Çocukluktan ergenliğe, tercih edilen teknolojik ürünler ağırlıklı olarak, bilgisayarlar ve tabletler/akıllı telefonlar. Elbette bu cihazlar tek başına bir işe yaramıyor, onların kullanılabilir olmasını sağlayan programlar ve uygulamalar var. Tercih edilen uygulamaların türüne baktığımızda küçük yaşlarda bireysel oynanan oyunlar, yaş büyüdükçe online oyunlar, fotoğraflı sosyal medyalar, yazılı sosyal medya mecraları olduğunu görüyoruz.

Bunlarla geçirilen zamanın, belli bir noktaya kadar dinlendirici ve eğlendirici, belli bir süreden sonra da yorucu ve yıkıcı olduğunu biliyoruz. Bu bakımdan kullanma süresini doğru ayarlamak gerekiyor. Teknolojiyi kullanabilme becerisinin, kazanılması ve sürdürülmesi gereken bir beceri olduğu gerçeğini yadsımadan beslenmemiz gereken başka kanallar olduğunu da unutmamak gerek. Aile üyeleri, arkadaşlar, kitaplar, akademik uğraşlar; bu kanalların kanlı canlı olanlarından. Üstelik teknoloji hayatımıza bu kadar yoğun girmeden önce, kullanışlı oldukları pek çok kez test edilmiş enstrümanlar bunlar. 

Teknolojiyi çocuklarımızın yaşamına doğru bir şekilde entegre etmeyi öğrenmeliyiz. Bu anlamda ortak geçerliliği olan bir reçeteden söz edemeyiz.

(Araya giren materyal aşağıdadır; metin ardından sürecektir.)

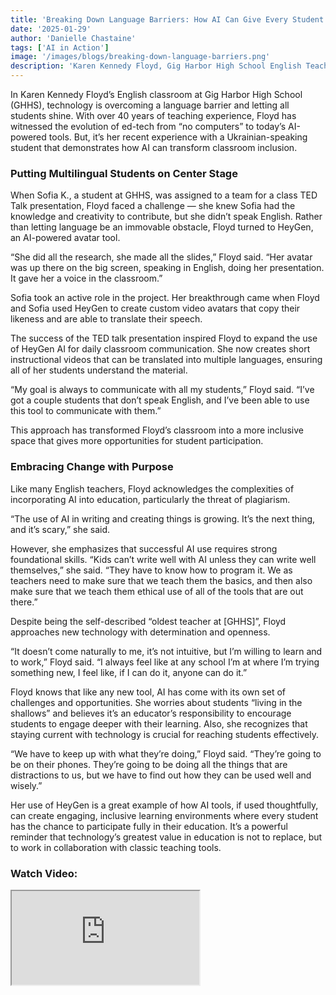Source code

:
 ```yaml
---
title: 'Breaking Down Language Barriers: How AI Can Give Every Student a Voice'
date: '2025-01-29'
author: 'Danielle Chastaine'
tags: ['AI in Action']
image: '/images/blogs/breaking-down-language-barriers.png'
description: 'Karen Kennedy Floyd, Gig Harbor High School English Teacher shares how the use of HeyGen has given one of her students a voice she has not been able to show.'
---
```


In Karen Kennedy Floyd’s English classroom at Gig Harbor High School (GHHS), technology is overcoming a language barrier and letting all students shine. With over 40 years of teaching experience, Floyd has witnessed the evolution of ed-tech from “no computers” to today’s AI-powered tools. But, it’s her recent experience with a Ukrainian-speaking student that demonstrates how AI can transform classroom inclusion.

### Putting Multilingual Students on Center Stage

When Sofia K., a student at GHHS, was assigned to a team for a class TED Talk presentation, Floyd faced a challenge — she knew Sofia had the knowledge and creativity to contribute, but she didn’t speak English. Rather than letting language be an immovable obstacle, Floyd turned to HeyGen, an AI-powered avatar tool.

“She did all the research, she made all the slides,” Floyd said. “Her avatar was up there on the big screen, speaking in English, doing her presentation. It gave her a voice in the classroom.”

Sofia took an active role in the project. Her breakthrough came when Floyd and Sofia used HeyGen to create custom video avatars that copy their likeness and are able to translate their speech.

The success of the TED talk presentation inspired Floyd to expand the use of HeyGen AI for daily classroom communication. She now creates short instructional videos that can be translated into multiple languages, ensuring all of her students understand the material.

“My goal is always to communicate with all my students,” Floyd said. “I’ve got a couple students that don’t speak English, and I’ve been able to use this tool to communicate with them.”

This approach has transformed Floyd’s classroom into a more inclusive space that gives more opportunities for student participation.

### Embracing Change with Purpose

Like many English teachers, Floyd acknowledges the complexities of incorporating AI into education, particularly the threat of plagiarism.

“The use of AI in writing and creating things is growing. It’s the next thing, and it’s scary,” she said.

However, she emphasizes that successful AI use requires strong foundational skills.
“Kids can’t write well with AI unless they can write well themselves,” she said. “They have to know how to program it. We as teachers need to make sure that we teach them the basics, and then also make sure that we teach them ethical use of all of the tools that are out there.”

Despite being the self-described “oldest teacher at [GHHS]”, Floyd approaches new technology with determination and openness.

“It doesn’t come naturally to me, it’s not intuitive, but I’m willing to learn and to work,” Floyd said. “I always feel like at any school I’m at where I’m trying something new, I feel like, if I can do it, anyone can do it.”

Floyd knows that like any new tool, AI has come with its own set of challenges and opportunities. She worries about students “living in the shallows” and believes it’s an educator’s responsibility to encourage students to engage deeper with their learning. Also, she recognizes that staying current with technology is crucial for reaching students effectively.

“We have to keep up with what they’re doing,” Floyd said. “They’re going to be on their phones. They’re going to be doing all the things that are distractions to us, but we have to find out how they can be used well and wisely.”

Her use of HeyGen is a great example of how AI tools, if used thoughtfully, can create engaging, inclusive learning environments where every student has the chance to participate fully in their education. It’s a powerful reminder that technology’s greatest value in education is not to replace, but to work in collaboration with classic teaching tools.

### Watch Video:

<iframe src="https://www.youtube.com/embed/_xnMlHRa-gI" title="Using HeyGen to Support Multi-Lingual Learners"></iframe>

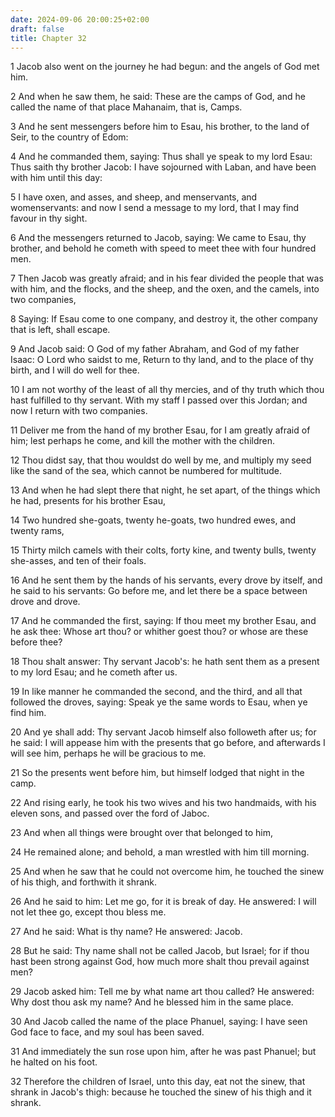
 ```yaml
---
date: 2024-09-06 20:00:25+02:00
draft: false
title: Chapter 32
---
```




1 Jacob also went on the journey he had begun: and the angels of God met him.

2 And when he saw them, he said: These are the camps of God, and he called the name of that place Mahanaim, that is, Camps.

3 And he sent messengers before him to Esau, his brother, to the land of Seir, to the country of Edom:

4 And he commanded them, saying: Thus shall ye speak to my lord Esau: Thus saith thy brother Jacob: I have sojourned with Laban, and have been with him until this day:

5 I have oxen, and asses, and sheep, and menservants, and womenservants: and now I send a message to my lord, that I may find favour in thy sight.

6 And the messengers returned to Jacob, saying: We came to Esau, thy brother, and behold he cometh with speed to meet thee with four hundred men.

7 Then Jacob was greatly afraid; and in his fear divided the people that was with him, and the flocks, and the sheep, and the oxen, and the camels, into two companies,

8 Saying: If Esau come to one company, and destroy it, the other company that is left, shall escape.

9 And Jacob said: O God of my father Abraham, and God of my father Isaac: O Lord who saidst to me, Return to thy land, and to the place of thy birth, and I will do well for thee.

10 I am not worthy of the least of all thy mercies, and of thy truth which thou hast fulfilled to thy servant. With my staff I passed over this Jordan; and now I return with two companies.

11 Deliver me from the hand of my brother Esau, for I am greatly afraid of him; lest perhaps he come, and kill the mother with the children.

12 Thou didst say, that thou wouldst do well by me, and multiply my seed like the sand of the sea, which cannot be numbered for multitude.

13 And when he had slept there that night, he set apart, of the things which he had, presents for his brother Esau,

14 Two hundred she-goats, twenty he-goats, two hundred ewes, and twenty rams,

15 Thirty milch camels with their colts, forty kine, and twenty bulls, twenty she-asses, and ten of their foals.

16 And he sent them by the hands of his servants, every drove by itself, and he said to his servants: Go before me, and let there be a space between drove and drove.

17 And he commanded the first, saying: If thou meet my brother Esau, and he ask thee: Whose art thou? or whither goest thou? or whose are these before thee?

18 Thou shalt answer: Thy servant Jacob's: he hath sent them as a present to my lord Esau; and he cometh after us.

19 In like manner he commanded the second, and the third, and all that followed the droves, saying: Speak ye the same words to Esau, when ye find him.

20 And ye shall add: Thy servant Jacob himself also followeth after us; for he said: I will appease him with the presents that go before, and afterwards I will see him, perhaps he will be gracious to me.

21 So the presents went before him, but himself lodged that night in the camp.

22 And rising early, he took his two wives and his two handmaids, with his eleven sons, and passed over the ford of Jaboc.

23 And when all things were brought over that belonged to him,

24 He remained alone; and behold, a man wrestled with him till morning.

25 And when he saw that he could not overcome him, he touched the sinew of his thigh, and forthwith it shrank.

26 And he said to him: Let me go, for it is break of day. He answered: I will not let thee go, except thou bless me.

27 And he said: What is thy name? He answered: Jacob.

28 But he said: Thy name shall not be called Jacob, but Israel; for if thou hast been strong against God, how much more shalt thou prevail against men?

29 Jacob asked him: Tell me by what name art thou called? He answered: Why dost thou ask my name? And he blessed him in the same place.

30 And Jacob called the name of the place Phanuel, saying: I have seen God face to face, and my soul has been saved.

31 And immediately the sun rose upon him, after he was past Phanuel; but he halted on his foot.

32 Therefore the children of Israel, unto this day, eat not the sinew, that shrank in Jacob's thigh: because he touched the sinew of his thigh and it shrank.

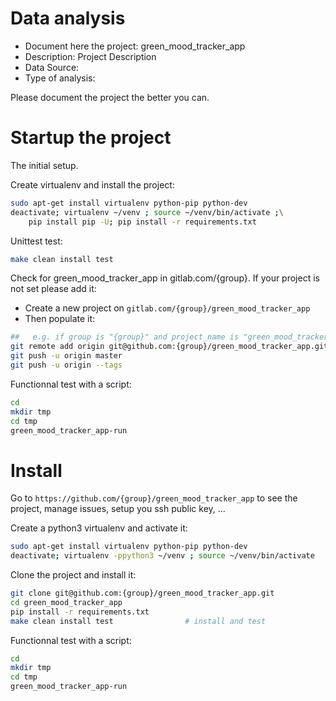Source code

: # Data analysis
- Document here the project: green_mood_tracker_app
- Description: Project Description
- Data Source:
- Type of analysis:

Please document the project the better you can.

# Startup the project

The initial setup.

Create virtualenv and install the project:
```bash
sudo apt-get install virtualenv python-pip python-dev
deactivate; virtualenv ~/venv ; source ~/venv/bin/activate ;\
    pip install pip -U; pip install -r requirements.txt
```

Unittest test:
```bash
make clean install test
```

Check for green_mood_tracker_app in gitlab.com/{group}.
If your project is not set please add it:

- Create a new project on `gitlab.com/{group}/green_mood_tracker_app`
- Then populate it:

```bash
##   e.g. if group is "{group}" and project_name is "green_mood_tracker_app"
git remote add origin git@github.com:{group}/green_mood_tracker_app.git
git push -u origin master
git push -u origin --tags
```

Functionnal test with a script:

```bash
cd
mkdir tmp
cd tmp
green_mood_tracker_app-run
```

# Install

Go to `https://github.com/{group}/green_mood_tracker_app` to see the project, manage issues,
setup you ssh public key, ...

Create a python3 virtualenv and activate it:

```bash
sudo apt-get install virtualenv python-pip python-dev
deactivate; virtualenv -ppython3 ~/venv ; source ~/venv/bin/activate
```

Clone the project and install it:

```bash
git clone git@github.com:{group}/green_mood_tracker_app.git
cd green_mood_tracker_app
pip install -r requirements.txt
make clean install test                # install and test
```
Functionnal test with a script:

```bash
cd
mkdir tmp
cd tmp
green_mood_tracker_app-run
```
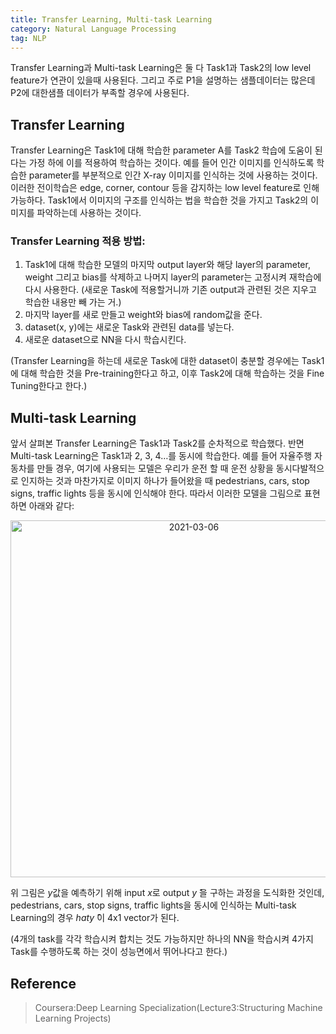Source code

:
 ```yaml
---
title: Transfer Learning, Multi-task Learning
category: Natural Language Processing
tag: NLP
---
```


Transfer Learning과 Multi-task Learning은 둘 다 Task1과 Task2의 low level feature가 연관이 있을때 사용된다. 그리고 주로 P1을 설명하는 샘플데이터는 많은데 P2에 대한샘플 데이터가 부족할 경우에 사용된다.


## Transfer Learning

Transfer Learning은 Task1에 대해 학습한 parameter A를 Task2 학습에 도움이 된다는 가정 하에 이를 적용하여 학습하는 것이다. 예를 들어 인간 이미지를 인식하도록 학습한 parameter를 부분적으로 인간 X-ray 이미지를 인식하는 것에 사용하는 것이다. 이러한 전이학습은 edge, corner, contour 등을 감지하는 low level feature로 인해 가능하다. Task1에서 이미지의 구조를 인식하는 법을 학습한 것을 가지고 Task2의 이미지를 파악하는데 사용하는 것이다.

### Transfer Learning 적용 방법: 


1. Task1에 대해 학습한 모델의 마지막 output layer와 해당 layer의 parameter, weight 그리고 bias를 삭제하고 나머지 layer의 parameter는 고정시켜 재학습에 다시 사용한다. (새로운 Task에 적용할거니까 기존 output과 관련된 것은 지우고 학습한 내용만 빼 가는 거.)  
2. 마지막 layer를 새로 만들고 weight와 bias에 random값을 준다.
3. dataset(x, y)에는 새로운 Task와 관련된 data를 넣는다.
4. 새로운 dataset으로 NN을 다시 학습시킨다.

(Transfer Learning을 하는데 새로운 Task에 대한 dataset이 충분할 경우에는 Task1에 대해 학습한 것을 Pre-training한다고 하고, 이후 Task2에 대해 학습하는 것을 Fine Tuning한다고 한다.)

## Multi-task Learning

앞서 살펴본 Transfer Learning은 Task1과 Task2를 순차적으로 학습했다. 반면 Multi-task Learning은 Task1과 2, 3, 4…를 동시에 학습한다. 예를 들어 자율주행 자동차를 만들 경우, 여기에 사용되는 모델은 우리가 운전 할 때 운전 상황을 동시다발적으로 인지하는 것과 마찬가지로 이미지 하나가 들어왔을 때 pedestrians, cars, stop signs, traffic lights 등을 동시에 인식해야 한다. 따라서 이러한 모델을 그림으로 표현하면 아래와 같다:

<center><img width="571" alt="2021-03-06" src="https://user-images.githubusercontent.com/53667002/110192326-aa16f400-7e70-11eb-99c9-1d8cf13f07ff.png"></center>

위 그림은 $y$값을 예측하기 위해 input $x$로 output $y$ ̂을 구하는 과정을 도식화한 것인데, pedestrians, cars, stop signs, traffic lights을 동시에 인식하는 Multi-task Learning의 경우 $hat{y}$ ̂이 4x1 vector가 된다.


(4개의 task를 각각 학습시켜 합치는 것도 가능하지만 하나의 NN을 학습시켜 4가지 Task를 수행하도록 하는 것이 성능면에서 뛰어나다고 한다.)


## Reference

> Coursera:Deep Learning Specialization(Lecture3:Structuring Machine Learning Projects)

Nasıl ki her çocuk farklı biçim ve sürede öğreniyorsa, teknoloji kaynaklı oyun ve eğlence konusunda alt ve üst sınırını belirlerken yine çocuğa göre hareket etmek gerekiyor. Çocukların teknolojiyi sadece tüketim malzemesi olarak kullanmaması, üretim tarafında da olmaları, onları daha özgüvenli kılarken, içlerindeki yaratma enerjisini dönüştürebildikleri ölçüde kendilerini daha mutlu hissetmelerini sağlıyor. Geleceğin dili olarak tanımlanan ve dijitalleşen hayatta dünyadaki olup biteni anlama adına kodlama ile çocuklarımızın erken yaşta tanışması da algoritmik düşünme ve problem çözme becerilerini geliştirmeleri, bir işi sıraya koymayı, sıralanan işi tekrarlamayı, o işle ilgili fonksiyonlar üretme beceresi edinmelerini açısından değer taşıyor. Bunun yanı sıra teknolojiye ebeveynlerin kontrolünde, güvenli kişisel ortamdan dünyaya açılan bir keşif kapısı olarak bakmak da çok yanlış olmayacaktır. Özellikle erken çocukluk döneminde yoğun teknoloji kullanımı, zayıf çocuk- ebeveyn ilişkisinin yaygınlaşmasına yol açabiliyor. Bunun devamında zayıf akran ilişkileri ve etkileşim temelli sorunlar bunları izleyebiliyor. Bu açıdan sosyal medya kullanımı ve online olarak oynanan oyunlar sırasında çocuklarımızın güvenliğini sağlamak, kendi güvenliklerini sağlayabilmeleri hususunda onları bilgilendirmek bedensel ve ruhsal sağlığın korunması için büyük önem taşıyor.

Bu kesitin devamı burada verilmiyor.